What's In Blue

Posted Tue 2 Dec 2014

Syria: Kaag’s Last Briefing on Chemical Weapons Destruction

Tomorrow morning (3 December), Special Adviser Sigrid Kaag will provide her last briefing to Council members in consultations (on 1 December she was appointed as the Special Coordinator for Lebanon). She will present the fourteenth monthly report (S/2014/853) on the implementation of resolution 2118, which required the verification and destruction of Syria’s chemical weapons.

Council members expect Kaag’s briefing to focus on remaining tasks in the implementation of resolution 2118, such as the verification of the ongoing destruction of chemicals outside Syria, plans to complete the destruction of chemical weapons production facilities in Syria by the summer of 2015, and clarification of Syria’s declared chemical weapons stockpile. Even though tomorrow is Kaag’s last briefing, the Secretary-General will continue to submit monthly written reports on the issue. One question that may come up in tomorrow’s consultations is if Council members will continue to be briefed on a monthly basis and, if so, by whom. Many Council members expect the briefings to continue until resolution 2118 is fully implemented, and believe a representative from the UN Office for Disarmament Affairs would be an appropriate interlocutor.

When Kaag last briefed on 5 November, many Council members expressed an interest in keeping a reporting line open to the Council regarding Syria’s use of chlorine bombs, particularly after the 10 September fact-finding report by the Organisation for the Prohibition of Chemical Weapons (OPCW) found evidence that chlorine had been consistently and repeatedly used in barrel bombs dropped from helicopters. While the report did not attribute blame, only the government has aerial capacity.

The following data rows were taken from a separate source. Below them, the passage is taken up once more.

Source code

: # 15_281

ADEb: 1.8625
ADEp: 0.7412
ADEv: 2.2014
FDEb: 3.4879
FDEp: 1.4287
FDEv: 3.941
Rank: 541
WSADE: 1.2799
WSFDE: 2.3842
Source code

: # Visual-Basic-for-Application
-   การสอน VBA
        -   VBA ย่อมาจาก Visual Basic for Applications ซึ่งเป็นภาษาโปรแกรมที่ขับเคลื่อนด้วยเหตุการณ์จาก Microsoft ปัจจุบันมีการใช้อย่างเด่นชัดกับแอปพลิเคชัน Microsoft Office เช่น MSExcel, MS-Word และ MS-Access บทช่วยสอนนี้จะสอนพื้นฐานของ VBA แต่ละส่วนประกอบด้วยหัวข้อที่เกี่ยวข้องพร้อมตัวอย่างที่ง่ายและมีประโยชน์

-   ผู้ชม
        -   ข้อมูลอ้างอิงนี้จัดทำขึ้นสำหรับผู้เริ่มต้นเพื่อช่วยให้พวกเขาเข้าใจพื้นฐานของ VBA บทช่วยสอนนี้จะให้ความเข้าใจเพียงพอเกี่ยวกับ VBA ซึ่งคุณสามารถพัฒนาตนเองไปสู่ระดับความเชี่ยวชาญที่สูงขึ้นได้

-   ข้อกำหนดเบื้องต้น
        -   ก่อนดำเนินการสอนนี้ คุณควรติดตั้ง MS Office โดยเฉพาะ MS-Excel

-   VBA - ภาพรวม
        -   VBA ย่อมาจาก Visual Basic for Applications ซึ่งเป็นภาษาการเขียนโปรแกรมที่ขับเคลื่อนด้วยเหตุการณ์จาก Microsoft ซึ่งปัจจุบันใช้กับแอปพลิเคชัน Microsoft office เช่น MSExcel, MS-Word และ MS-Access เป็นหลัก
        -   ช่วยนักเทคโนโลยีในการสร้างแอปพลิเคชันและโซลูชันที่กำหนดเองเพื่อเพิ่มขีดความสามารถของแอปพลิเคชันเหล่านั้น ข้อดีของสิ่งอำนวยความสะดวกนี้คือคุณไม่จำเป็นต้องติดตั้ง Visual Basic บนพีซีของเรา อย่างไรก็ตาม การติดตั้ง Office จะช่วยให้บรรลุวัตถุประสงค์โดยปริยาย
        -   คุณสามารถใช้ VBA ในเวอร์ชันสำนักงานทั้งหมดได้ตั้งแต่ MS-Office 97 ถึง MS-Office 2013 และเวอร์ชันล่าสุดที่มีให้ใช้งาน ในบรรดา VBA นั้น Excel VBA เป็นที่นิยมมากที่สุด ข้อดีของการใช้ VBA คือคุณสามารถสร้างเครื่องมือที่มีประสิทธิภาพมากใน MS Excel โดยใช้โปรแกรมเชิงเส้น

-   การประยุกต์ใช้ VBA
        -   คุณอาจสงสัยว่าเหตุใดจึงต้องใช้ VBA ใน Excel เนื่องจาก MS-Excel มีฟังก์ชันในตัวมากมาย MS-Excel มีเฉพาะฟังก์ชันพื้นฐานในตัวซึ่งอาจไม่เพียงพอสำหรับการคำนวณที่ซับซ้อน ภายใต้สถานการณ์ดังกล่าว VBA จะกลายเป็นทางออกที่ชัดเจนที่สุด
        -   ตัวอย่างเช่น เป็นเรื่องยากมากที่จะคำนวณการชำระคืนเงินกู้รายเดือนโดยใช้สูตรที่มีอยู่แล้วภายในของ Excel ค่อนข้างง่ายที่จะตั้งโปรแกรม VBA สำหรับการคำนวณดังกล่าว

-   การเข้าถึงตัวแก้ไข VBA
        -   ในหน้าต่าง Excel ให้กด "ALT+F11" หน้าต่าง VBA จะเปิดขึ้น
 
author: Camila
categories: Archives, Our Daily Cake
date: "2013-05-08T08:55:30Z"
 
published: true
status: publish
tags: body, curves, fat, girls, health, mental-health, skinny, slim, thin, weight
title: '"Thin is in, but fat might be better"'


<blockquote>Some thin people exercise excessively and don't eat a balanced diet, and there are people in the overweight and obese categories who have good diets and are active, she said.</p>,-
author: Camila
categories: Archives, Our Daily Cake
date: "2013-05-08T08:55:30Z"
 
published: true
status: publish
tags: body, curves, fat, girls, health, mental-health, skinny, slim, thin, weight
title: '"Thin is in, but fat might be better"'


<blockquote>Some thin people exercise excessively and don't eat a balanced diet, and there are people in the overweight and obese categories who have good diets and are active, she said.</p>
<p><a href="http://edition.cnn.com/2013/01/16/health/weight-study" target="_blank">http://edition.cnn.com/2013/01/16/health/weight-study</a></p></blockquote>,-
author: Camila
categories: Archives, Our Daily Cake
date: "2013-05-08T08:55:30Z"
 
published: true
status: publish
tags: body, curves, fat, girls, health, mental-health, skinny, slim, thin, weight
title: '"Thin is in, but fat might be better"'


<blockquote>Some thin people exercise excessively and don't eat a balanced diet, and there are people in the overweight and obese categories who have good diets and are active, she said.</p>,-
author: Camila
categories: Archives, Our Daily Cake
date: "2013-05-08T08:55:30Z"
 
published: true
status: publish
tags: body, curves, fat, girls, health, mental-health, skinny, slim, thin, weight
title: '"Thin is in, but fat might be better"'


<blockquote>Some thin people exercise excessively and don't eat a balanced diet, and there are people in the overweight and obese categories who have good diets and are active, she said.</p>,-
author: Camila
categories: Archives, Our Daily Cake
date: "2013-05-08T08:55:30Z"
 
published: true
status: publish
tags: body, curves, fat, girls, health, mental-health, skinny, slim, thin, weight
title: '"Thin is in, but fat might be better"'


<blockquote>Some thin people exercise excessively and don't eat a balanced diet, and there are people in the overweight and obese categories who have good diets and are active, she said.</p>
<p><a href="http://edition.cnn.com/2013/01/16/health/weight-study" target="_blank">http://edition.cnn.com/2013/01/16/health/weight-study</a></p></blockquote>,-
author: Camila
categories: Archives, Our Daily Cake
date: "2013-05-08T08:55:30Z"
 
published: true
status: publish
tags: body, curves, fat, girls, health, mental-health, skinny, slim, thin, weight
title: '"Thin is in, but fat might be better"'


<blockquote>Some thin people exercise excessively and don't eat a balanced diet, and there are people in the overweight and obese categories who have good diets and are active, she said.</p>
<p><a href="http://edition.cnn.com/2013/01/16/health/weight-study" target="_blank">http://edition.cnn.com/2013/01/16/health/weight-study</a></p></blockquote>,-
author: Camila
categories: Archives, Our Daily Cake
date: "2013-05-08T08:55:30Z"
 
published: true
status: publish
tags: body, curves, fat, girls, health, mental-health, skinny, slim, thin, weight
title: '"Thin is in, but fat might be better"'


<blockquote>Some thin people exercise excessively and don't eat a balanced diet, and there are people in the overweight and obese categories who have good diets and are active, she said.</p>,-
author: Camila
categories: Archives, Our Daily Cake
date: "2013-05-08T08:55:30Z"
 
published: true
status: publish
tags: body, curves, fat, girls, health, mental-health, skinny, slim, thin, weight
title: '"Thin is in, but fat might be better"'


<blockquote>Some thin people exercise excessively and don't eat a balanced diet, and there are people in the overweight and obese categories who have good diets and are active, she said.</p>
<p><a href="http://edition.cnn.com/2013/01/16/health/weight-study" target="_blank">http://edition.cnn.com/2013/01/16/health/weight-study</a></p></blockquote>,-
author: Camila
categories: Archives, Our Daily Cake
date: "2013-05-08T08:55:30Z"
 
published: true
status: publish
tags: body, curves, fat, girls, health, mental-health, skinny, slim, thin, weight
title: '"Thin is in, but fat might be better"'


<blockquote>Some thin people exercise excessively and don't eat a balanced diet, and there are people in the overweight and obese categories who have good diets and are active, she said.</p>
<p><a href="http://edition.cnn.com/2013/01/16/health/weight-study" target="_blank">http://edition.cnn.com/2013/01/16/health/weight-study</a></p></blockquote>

Council members expect this issue to be part of the discussion tomorrow since the most recent 2118 implementation report said that the next OPCW fact-finding report on the use of chlorine bombs, which is expected in the first half of December, signals that the key findings from the 10 September report remain valid. While the OPCW fact-finding reports are public, many Council members want to ensure that the Council has formal access to such information as it indicates that resolution 2118 has been breached. The OPCW is obligated to report non-compliance to the Security Council.

Deep divisions remain within the Council over the government’s use of chlorine bombs. The US has said such allegations raise serious questions about Syria’s obligations under resolution 2118 and the Chemical Weapons Convention, whereas Russia has argued that The Hague, not the Security Council, would be the appropriate arena to address any alleged breaches of the Chemical Weapons Convention.

While the chemical weapons track has been relatively quiet since summer, with Kaag’s role finishing at the end of the year, recently there has been revived focus on the issue. Russia has expressed a strong preference to move it out of the Council and allow the OPCW to deal with remaining issues on a purely technical level. However, those Council members who are concerned about the use of chlorine bombs want to continue to send strong signals to the Syrian government that the chemical weapons file is not closed at the Security Council.

Looking forward, Under-Secretary-General for Humanitarian Affairs Valerie Amos will brief on the humanitarian track in mid-December. Separately, many Council members expect the authorisations in resolution 2165 for cross-border and cross-line humanitarian access in Syria, including the monitoring mechanism, to be renewed before humanitarian leads Australia and Luxembourg leave the Council when their term ends on 31 December.